Against the odds, Lord and Miller makes us care about characters who could easily seem like grotesque comic creations. There is a sweetness to Schmidt that is evident both in his bungling courtship of Maya and in his dogged loyalty to his fellow undercover cop. Jenko, meanwhile, is endlessly good natured, whatever insults and humiliations come his way.
For all its self-reflexive jokes, 22 Jump Street is a very traditional affair that offers audiences the same pleasures as Laurel and Hardy, Abbott and Costello or even Jerry Lewis and Dean Martin films. Its undercover policemen heroes are yet another variation on the hapless but innocent heroes of comedies from the silent era onward. We root for them in spite of their monumental stupidity.
The film attitude toward sex is ambivalent in the extreme. There are plenty of double entendres in the dialogue but the scenes between Schmidt and Maya are very discreetly shot. We don’t see their lovemaking - we just hear about it in the lurid, mocking descriptions given by Maya’s endlessly sarcastic roommate Mercedes (Jillian Bell). Schmidt and Jenko may be well into their 30s but they are as naive as college freshmen.
In the final reel, as the cops head down to Florida, the film veers into the same territory as Harmony Korine’s Spring Breakers (2012). The shots of thousands of scantily clad college students dancing and drinking on the beach could come straight from Korine’s film.
22 Jump Street isn’t as subversive as Spring Breakers, which turned usual beach movie conventions on their head as it exposed the racial and class tensions that went alongside the drug taking and sexual excess.
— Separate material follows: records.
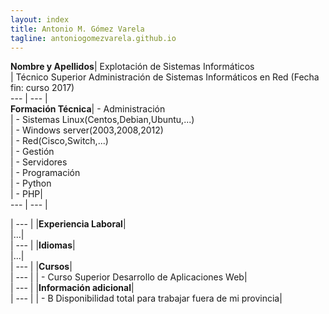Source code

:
 ```yaml
---
layout: index
title: Antonio M. Gómez Varela
tagline: antoniogomezvarela.github.io
---
```


**Nombre y Apellidos**| Explotación de Sistemas Informáticos   
				   	  | Técnico Superior Administración de Sistemas Informáticos en Red (Fecha fin: curso 2017)   
 --- | --- |  
**Formación Técnica**|	- Administración  
                	 | 		- Sistemas Linux(Centos,Debian,Ubuntu,...)   
					 | 		- Windows server(2003,2008,2012)    
					 | 		- Red(Cisco,Switch,...)    
					 | 	- Gestión  
					 | 		- Servidores       
					 | 	- Programación  
					 | 		- Python   
					 | 		- PHP|      
--- | --- |  	
 










| --- |
|**Experiencia Laboral**|  
|...|  
| --- |
|**Idiomas**|  
|...|  
| --- |
|**Cursos**|  
| --- |
|	- Curso Superior Desarrollo de Aplicaciones Web|  
| --- |
|**Información adicional**|  
| --- |
|	- B Disponibilidad total para trabajar fuera de mi provincia|  
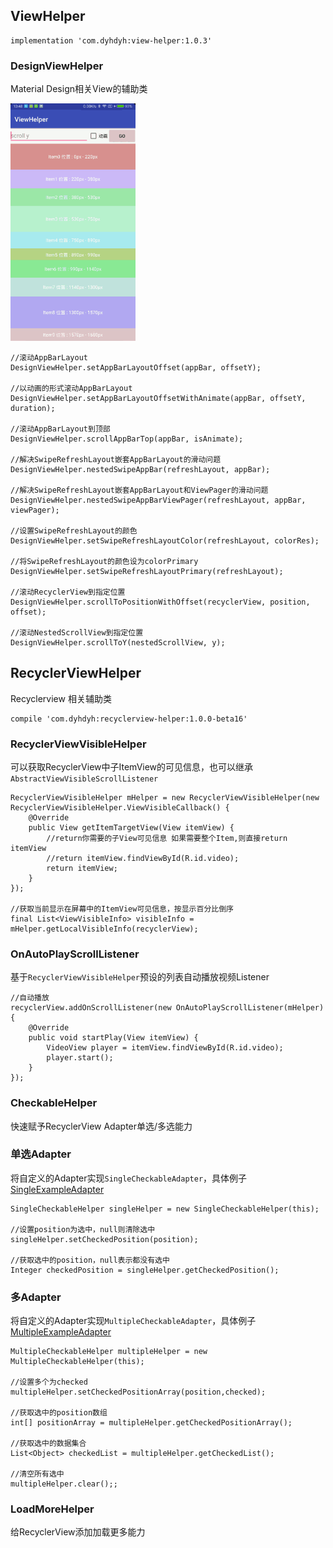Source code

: ## ViewHelper
```
implementation 'com.dyhdyh:view-helper:1.0.3'
```
### DesignViewHelper
Material Design相关View的辅助类

<img src="screenshot/1.gif" width="200"/>

```
//滚动AppBarLayout
DesignViewHelper.setAppBarLayoutOffset(appBar, offsetY);

//以动画的形式滚动AppBarLayout
DesignViewHelper.setAppBarLayoutOffsetWithAnimate(appBar, offsetY, duration);

//滚动AppBarLayout到顶部
DesignViewHelper.scrollAppBarTop(appBar, isAnimate);

//解决SwipeRefreshLayout嵌套AppBarLayout的滑动问题
DesignViewHelper.nestedSwipeAppBar(refreshLayout, appBar);

//解决SwipeRefreshLayout嵌套AppBarLayout和ViewPager的滑动问题
DesignViewHelper.nestedSwipeAppBarViewPager(refreshLayout, appBar, viewPager);

//设置SwipeRefreshLayout的颜色
DesignViewHelper.setSwipeRefreshLayoutColor(refreshLayout, colorRes);

//将SwipeRefreshLayout的颜色设为colorPrimary
DesignViewHelper.setSwipeRefreshLayoutPrimary(refreshLayout);

//滚动RecyclerView到指定位置
DesignViewHelper.scrollToPositionWithOffset(recyclerView, position, offset);

//滚动NestedScrollView到指定位置
DesignViewHelper.scrollToY(nestedScrollView, y);
```

## RecyclerViewHelper
Recyclerview 相关辅助类

```
compile 'com.dyhdyh:recyclerview-helper:1.0.0-beta16'
```

### RecyclerViewVisibleHelper
可以获取RecyclerView中子ItemView的可见信息，也可以继承`AbstractViewVisibleScrollListener`

```
RecyclerViewVisibleHelper mHelper = new RecyclerViewVisibleHelper(new RecyclerViewVisibleHelper.ViewVisibleCallback() {
    @Override
    public View getItemTargetView(View itemView) {
        //return你需要的子View可见信息 如果需要整个Item,则直接return itemView
        //return itemView.findViewById(R.id.video);
        return itemView;
    }
});

//获取当前显示在屏幕中的ItemView可见信息，按显示百分比倒序
final List<ViewVisibleInfo> visibleInfo = mHelper.getLocalVisibleInfo(recyclerView);
```

### OnAutoPlayScrollListener
基于`RecyclerViewVisibleHelper`预设的列表自动播放视频Listener

```
//自动播放
recyclerView.addOnScrollListener(new OnAutoPlayScrollListener(mHelper) {
    @Override
    public void startPlay(View itemView) {
        VideoView player = itemView.findViewById(R.id.video);
        player.start();
    }
});
```

### CheckableHelper
快速赋予RecyclerView Adapter单选/多选能力

### __单选Adapter__
将自定义的Adapter实现`SingleCheckableAdapter`，具体例子[SingleExampleAdapter](https://github.com/dengyuhan/CheckableHelper/blob/master/app/src/main/java/com/dyhdyh/helper/checkable/example/SingleExampleAdapter.java)   

```
SingleCheckableHelper singleHelper = new SingleCheckableHelper(this);

//设置position为选中，null则清除选中
singleHelper.setCheckedPosition(position);

//获取选中的position，null表示都没有选中
Integer checkedPosition = singleHelper.getCheckedPosition();
```

### __多Adapter__
将自定义的Adapter实现`MultipleCheckableAdapter`，具体例子[MultipleExampleAdapter](https://github.com/dengyuhan/CheckableHelper/blob/master/app/src/main/java/com/dyhdyh/helper/checkable/example/MultipleExampleAdapter.java)  

```
MultipleCheckableHelper multipleHelper = new MultipleCheckableHelper(this);

//设置多个为checked
multipleHelper.setCheckedPositionArray(position,checked);

//获取选中的position数组
int[] positionArray = multipleHelper.getCheckedPositionArray();

//获取选中的数据集合
List<Object> checkedList = multipleHelper.getCheckedList();

//清空所有选中
multipleHelper.clear();;

```

### LoadMoreHelper
给RecyclerView添加加载更多能力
Lord and Miller opt instead for a cartoonish finale in which Schmidt and Jenko are finally given the chance to demonstrate their action hero credentials.
There is no sign of the filmmakers’ inspiration running dry. After all, they just need to keep on repeating themselves. As they demonstrate in a montage sequence over the end credits, they could easily make 20 or more Jump Street sequels following exactly the same formula - and few audiences would begrudge them if they did.